Editorial: Springtime in Rappahannock

We’re told that we humans are to have dominion over the earth, and yet . . .

And yet Rappahannock’s springtime reminds us that often what’s most enchanting can be found in precisely those things, and those events, we have absolutely no control over.

If beauty is something that can be valued on a scale, how can a cornfield, or even a robust vegetable garden or any other things we plant, ever be said to be more beautiful than the truly amazing wildflowers now springing up here in Rappahannock?

Birdfoot violet . . . Black-Eyed Susan . . . Dutchman’s Breeches . . . Jack-in-the-Pulpit . . . Lousewort . . . May-Apple . . . Perfoliate Bellwort . . . Skunk Cabbage . . . Smooth Solomon’s Seal . . . Spring Beauty . . . Squawroot . . . Star Chickweed . . . Striped Wintergreen . . . Trillium . . . Virginia Cowslip . . . Wild Columbine . . . Wood Anemone . . . Yellow Lady’s Slipper.

The names are almost as magical as the sights themselves – and evoke a time when we were more closely tied to the land and nature’s wonders.
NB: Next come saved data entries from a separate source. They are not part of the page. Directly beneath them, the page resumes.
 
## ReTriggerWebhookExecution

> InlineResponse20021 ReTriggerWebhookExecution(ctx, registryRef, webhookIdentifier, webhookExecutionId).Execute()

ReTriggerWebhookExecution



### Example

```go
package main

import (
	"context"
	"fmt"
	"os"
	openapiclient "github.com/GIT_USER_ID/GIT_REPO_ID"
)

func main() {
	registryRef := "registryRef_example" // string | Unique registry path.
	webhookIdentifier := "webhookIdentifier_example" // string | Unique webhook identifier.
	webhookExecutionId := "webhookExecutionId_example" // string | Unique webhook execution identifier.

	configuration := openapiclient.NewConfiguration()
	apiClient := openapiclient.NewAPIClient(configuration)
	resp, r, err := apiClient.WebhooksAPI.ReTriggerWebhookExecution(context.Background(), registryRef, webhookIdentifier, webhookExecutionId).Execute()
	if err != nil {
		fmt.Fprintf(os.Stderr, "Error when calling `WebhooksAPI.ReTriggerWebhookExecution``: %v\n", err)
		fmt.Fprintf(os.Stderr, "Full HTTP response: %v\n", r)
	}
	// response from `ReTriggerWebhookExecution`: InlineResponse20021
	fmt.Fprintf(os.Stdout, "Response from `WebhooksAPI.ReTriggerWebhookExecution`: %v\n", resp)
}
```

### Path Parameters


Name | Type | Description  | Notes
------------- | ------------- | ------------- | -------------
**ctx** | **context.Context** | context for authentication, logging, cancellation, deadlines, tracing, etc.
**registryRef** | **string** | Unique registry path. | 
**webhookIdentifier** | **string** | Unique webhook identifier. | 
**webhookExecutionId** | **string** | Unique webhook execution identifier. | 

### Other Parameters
In the very act of naming the “volunteer” flowers, especially with already familiar appellations and associations, however, we displayed our dominion. But now that we have indisputable dominion, do more than just a few of us care about the names of Rappahannock’s spring wildflowers?

Our young people, with their thumbs tweeting and their eyes burned into electronic screens, probably couldn’t care less. In the words of naturalist and essayist Edward Hoagland, people no longer “saunter (Thoreau’s favorite term) and gaze, turn off the motor and open the window when passing a pond to hear the spring peepers sing – and won’t know if the frogs have all died from toxicities.”

Virginia’s Historic Garden Week celebrates its 80th year next month. (For more information, visit vagardenweek.org.) Many of the private estates open to visitors are nearby – and the gardens often deemed the most beautiful are those that pretend to be the most “natural.”

The classicism of straight lines, manmade artificialities, symmetries and formal gardens seems out of place here in Rappahannock; rather, the romantic tradition of sensuous curves and shapes that reflect the undulating hills somehow feels more aesthetically pleasing, in keeping with the natural order of things . . .

So that we can continue to saunter and gaze.